If my place was on fire, I would’ve eyeballed the time I had before the fire reached me so that I could squeeze in as many pages as I could.
This script is a page-turner if there ever was one. I can’t remember a script with such an original premise and execution. The way this story unraveled was captivating. It had to be if Alexander Payne wanted to direct it. This is a guy who writes his own movies. Who’s won screenwriting Oscars. So if he falls in love with a script enough to direct it, it must be good. And The Menu is very very good.

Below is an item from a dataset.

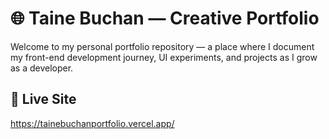 
# 🌐 Taine Buchan — Creative Portfolio


Welcome to my personal portfolio repository — a place where I document my front-end development journey, UI experiments, and projects as I grow as a developer.



## 🔗 Live Site  
https://tainebuchanportfolio.vercel.app/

Tyler is a well-off 30-something man who has an insatiable appetite for the culinary world. He’s spent months trying to get on this exclusive list of Chef Slowik’s mysterious restaurant, which is set on an island that the customers must be ferried over to. Tyler’s date is Margot, a beautiful 20-something woman who isn’t nearly as impressed with tonight’s impending experience as Tyler is. Margot is also a little mysterious herself.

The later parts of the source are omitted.